# WORK TO COMPLETE:
Using the records below, transcribe word for word the stretch from the line that contains "# IoT Assignments" through the line that contains "protocol on Azure", both end lines included, and nothing else.

Data excerpts
☆ ☆ ☆ ☆ ☆ ☆ ☆

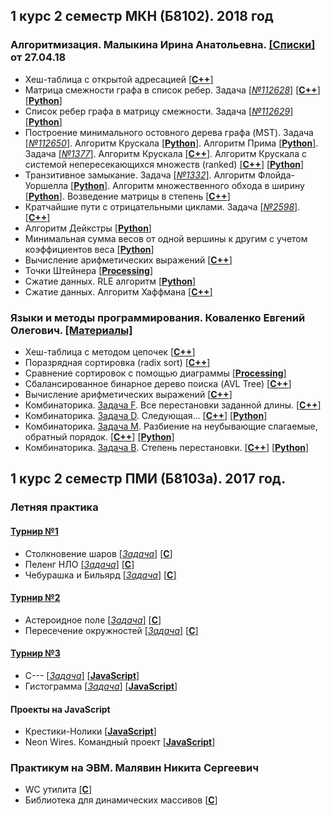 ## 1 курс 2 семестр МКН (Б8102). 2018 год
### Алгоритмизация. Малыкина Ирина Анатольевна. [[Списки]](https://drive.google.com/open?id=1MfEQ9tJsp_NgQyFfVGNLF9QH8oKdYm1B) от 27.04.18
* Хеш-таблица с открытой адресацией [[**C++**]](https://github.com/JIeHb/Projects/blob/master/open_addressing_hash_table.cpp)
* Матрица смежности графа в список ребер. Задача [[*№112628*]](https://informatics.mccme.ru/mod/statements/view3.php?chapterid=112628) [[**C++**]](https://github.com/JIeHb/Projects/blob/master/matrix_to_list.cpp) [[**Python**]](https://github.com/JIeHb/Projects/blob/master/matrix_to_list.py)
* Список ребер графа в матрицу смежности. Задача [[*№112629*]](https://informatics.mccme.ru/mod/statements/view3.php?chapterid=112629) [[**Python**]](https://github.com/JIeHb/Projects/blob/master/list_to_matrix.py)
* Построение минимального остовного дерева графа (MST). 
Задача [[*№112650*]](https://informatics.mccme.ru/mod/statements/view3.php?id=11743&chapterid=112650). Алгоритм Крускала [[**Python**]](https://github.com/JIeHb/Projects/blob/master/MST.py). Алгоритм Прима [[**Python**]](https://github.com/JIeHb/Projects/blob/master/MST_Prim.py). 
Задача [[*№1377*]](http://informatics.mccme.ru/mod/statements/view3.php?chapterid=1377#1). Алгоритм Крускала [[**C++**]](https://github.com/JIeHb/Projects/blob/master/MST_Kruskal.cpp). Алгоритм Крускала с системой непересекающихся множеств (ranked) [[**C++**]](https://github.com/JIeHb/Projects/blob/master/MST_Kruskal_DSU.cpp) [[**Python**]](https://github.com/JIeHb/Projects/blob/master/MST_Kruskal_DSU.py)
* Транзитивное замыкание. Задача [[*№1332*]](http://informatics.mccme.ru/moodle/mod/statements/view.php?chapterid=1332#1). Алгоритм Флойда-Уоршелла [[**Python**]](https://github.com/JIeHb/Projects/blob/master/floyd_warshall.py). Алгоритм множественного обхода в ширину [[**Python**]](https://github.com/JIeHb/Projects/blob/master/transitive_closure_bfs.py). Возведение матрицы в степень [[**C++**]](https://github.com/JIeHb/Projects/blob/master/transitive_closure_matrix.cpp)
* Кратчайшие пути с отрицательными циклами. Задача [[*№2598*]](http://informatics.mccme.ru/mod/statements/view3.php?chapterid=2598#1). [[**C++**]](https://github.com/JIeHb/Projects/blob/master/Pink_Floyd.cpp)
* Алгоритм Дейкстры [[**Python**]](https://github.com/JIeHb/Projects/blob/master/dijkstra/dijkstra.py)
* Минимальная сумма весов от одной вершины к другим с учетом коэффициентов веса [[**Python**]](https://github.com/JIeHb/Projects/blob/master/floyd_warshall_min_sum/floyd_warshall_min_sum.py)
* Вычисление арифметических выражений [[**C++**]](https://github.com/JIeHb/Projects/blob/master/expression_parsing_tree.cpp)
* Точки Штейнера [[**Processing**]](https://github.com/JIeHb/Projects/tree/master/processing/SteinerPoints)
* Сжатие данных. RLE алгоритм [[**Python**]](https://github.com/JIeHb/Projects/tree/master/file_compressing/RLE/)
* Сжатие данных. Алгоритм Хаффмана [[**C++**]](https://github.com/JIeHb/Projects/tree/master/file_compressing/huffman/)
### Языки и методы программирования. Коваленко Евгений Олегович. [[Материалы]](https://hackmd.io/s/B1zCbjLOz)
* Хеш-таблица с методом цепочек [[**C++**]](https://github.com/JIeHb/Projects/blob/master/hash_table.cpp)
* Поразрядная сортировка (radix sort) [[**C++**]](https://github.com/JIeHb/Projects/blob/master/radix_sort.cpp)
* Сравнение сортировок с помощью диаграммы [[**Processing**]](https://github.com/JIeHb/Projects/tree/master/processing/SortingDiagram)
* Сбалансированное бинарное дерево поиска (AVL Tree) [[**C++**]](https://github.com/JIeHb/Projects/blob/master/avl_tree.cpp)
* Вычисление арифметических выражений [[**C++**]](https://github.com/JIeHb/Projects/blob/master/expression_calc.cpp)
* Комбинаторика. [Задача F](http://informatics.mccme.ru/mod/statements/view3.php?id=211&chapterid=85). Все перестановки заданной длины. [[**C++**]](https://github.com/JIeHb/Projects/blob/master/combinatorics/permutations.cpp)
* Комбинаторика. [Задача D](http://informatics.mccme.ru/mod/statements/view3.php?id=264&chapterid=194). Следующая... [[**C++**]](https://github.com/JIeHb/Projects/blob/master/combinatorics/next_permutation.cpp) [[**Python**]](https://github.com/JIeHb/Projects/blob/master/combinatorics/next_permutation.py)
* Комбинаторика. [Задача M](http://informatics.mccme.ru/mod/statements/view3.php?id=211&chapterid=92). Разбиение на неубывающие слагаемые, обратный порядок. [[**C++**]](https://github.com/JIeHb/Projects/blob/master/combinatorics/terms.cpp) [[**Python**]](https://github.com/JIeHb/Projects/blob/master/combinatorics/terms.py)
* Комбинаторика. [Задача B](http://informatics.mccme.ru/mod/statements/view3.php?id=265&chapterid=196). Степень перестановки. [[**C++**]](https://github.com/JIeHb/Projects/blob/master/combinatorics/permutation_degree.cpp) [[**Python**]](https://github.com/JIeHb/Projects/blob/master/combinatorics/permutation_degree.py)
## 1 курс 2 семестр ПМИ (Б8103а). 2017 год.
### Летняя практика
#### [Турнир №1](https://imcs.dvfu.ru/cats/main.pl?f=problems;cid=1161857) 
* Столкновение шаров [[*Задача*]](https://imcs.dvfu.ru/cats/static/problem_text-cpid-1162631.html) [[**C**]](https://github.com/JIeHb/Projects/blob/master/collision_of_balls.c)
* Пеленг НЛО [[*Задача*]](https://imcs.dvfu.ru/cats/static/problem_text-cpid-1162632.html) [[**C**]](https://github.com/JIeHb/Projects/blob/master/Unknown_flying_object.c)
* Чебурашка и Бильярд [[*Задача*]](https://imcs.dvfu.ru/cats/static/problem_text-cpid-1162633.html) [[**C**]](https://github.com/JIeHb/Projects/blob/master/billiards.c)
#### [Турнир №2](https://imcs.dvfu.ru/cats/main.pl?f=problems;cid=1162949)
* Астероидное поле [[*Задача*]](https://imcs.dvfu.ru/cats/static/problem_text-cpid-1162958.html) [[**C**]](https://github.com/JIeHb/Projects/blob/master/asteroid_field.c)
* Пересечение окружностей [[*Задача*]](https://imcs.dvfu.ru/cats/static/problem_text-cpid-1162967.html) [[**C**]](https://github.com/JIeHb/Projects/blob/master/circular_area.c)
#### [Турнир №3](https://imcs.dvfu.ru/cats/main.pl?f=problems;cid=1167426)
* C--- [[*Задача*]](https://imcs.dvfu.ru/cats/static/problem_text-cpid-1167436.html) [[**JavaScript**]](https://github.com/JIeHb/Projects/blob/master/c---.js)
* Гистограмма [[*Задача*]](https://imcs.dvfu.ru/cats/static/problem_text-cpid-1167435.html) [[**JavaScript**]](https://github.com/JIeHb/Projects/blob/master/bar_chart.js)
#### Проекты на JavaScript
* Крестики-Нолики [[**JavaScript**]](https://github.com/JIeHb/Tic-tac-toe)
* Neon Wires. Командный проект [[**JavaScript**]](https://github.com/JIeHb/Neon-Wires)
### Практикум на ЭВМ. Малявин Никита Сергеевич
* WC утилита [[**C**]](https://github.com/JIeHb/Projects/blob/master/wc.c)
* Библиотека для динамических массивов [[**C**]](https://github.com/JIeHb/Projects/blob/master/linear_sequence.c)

☆ ☆ ☆ ☆ ☆ ☆ ☆

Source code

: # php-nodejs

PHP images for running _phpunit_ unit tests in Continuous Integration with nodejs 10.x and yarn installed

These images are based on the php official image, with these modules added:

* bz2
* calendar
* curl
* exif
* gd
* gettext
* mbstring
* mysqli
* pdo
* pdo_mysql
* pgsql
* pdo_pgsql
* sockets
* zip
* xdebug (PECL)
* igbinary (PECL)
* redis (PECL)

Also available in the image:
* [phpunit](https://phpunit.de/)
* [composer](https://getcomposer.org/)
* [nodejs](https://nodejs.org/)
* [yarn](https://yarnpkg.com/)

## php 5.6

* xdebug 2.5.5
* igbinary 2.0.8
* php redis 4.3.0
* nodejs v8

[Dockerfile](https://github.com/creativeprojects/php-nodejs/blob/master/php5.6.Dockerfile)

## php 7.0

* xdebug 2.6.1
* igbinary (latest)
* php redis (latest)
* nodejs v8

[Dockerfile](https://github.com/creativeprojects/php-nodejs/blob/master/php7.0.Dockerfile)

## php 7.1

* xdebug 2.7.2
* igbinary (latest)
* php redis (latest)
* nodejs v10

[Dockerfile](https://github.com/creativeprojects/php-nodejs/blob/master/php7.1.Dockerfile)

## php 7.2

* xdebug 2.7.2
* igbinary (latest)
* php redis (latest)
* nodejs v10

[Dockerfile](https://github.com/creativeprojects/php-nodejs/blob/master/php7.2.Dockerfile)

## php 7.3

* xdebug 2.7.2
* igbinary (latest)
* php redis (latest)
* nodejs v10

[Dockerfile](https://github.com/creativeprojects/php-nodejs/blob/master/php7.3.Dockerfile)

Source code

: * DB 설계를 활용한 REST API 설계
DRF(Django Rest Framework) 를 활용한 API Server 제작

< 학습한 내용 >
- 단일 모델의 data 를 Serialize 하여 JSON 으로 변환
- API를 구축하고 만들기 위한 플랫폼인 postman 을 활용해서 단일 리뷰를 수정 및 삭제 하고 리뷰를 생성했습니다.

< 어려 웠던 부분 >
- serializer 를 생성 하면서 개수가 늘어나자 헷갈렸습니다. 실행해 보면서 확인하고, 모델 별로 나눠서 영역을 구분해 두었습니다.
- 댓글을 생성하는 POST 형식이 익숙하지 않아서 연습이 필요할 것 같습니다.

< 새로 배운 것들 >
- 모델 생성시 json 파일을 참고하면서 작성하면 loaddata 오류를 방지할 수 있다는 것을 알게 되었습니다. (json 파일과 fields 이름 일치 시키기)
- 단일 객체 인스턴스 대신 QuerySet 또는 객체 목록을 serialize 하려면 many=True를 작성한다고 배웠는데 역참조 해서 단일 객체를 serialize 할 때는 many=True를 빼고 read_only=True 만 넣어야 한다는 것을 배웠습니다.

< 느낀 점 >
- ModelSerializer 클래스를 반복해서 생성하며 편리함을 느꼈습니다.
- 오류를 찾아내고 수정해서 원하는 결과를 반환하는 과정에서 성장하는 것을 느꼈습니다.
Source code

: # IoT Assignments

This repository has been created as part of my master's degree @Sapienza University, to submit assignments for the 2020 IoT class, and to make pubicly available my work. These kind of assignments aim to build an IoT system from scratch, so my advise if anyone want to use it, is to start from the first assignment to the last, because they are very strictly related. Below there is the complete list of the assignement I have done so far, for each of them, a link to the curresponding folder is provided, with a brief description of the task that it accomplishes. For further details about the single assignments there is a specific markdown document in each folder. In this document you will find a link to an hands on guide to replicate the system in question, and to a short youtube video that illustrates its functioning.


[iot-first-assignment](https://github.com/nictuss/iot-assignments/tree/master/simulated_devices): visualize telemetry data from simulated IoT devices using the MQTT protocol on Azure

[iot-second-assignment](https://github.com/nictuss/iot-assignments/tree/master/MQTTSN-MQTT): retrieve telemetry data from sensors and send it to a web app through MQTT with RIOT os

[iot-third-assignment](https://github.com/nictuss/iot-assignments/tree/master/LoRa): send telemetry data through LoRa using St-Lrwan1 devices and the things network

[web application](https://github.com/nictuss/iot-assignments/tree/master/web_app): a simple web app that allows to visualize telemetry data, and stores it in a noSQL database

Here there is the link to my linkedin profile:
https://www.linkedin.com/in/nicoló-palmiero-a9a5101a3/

☆ ☆ ☆ ☆ ☆ ☆ ☆

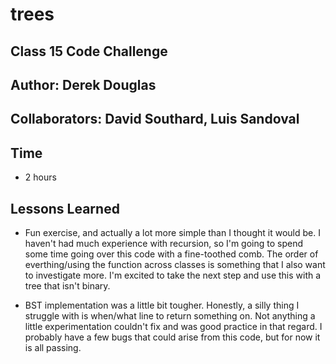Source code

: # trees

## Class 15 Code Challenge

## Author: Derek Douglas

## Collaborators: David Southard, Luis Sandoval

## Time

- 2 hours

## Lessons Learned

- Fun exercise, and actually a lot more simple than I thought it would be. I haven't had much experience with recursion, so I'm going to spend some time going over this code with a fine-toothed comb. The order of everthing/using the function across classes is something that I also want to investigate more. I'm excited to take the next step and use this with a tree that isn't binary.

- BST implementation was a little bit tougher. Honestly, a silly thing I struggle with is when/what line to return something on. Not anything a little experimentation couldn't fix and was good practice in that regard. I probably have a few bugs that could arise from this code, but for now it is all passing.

☆ ☆ ☆ ☆ ☆ ☆ ☆

# REPLY TO THE TASK:
: # IoT Assignments

This repository has been created as part of my master's degree @Sapienza University, to submit assignments for the 2020 IoT class, and to make pubicly available my work. These kind of assignments aim to build an IoT system from scratch, so my advise if anyone want to use it, is to start from the first assignment to the last, because they are very strictly related. Below there is the complete list of the assignement I have done so far, for each of them, a link to the curresponding folder is provided, with a brief description of the task that it accomplishes. For further details about the single assignments there is a specific markdown document in each folder. In this document you will find a link to an hands on guide to replicate the system in question, and to a short youtube video that illustrates its functioning.


[iot-first-assignment](https://github.com/nictuss/iot-assignments/tree/master/simulated_devices): visualize telemetry data from simulated IoT devices using the MQTT protocol on Azure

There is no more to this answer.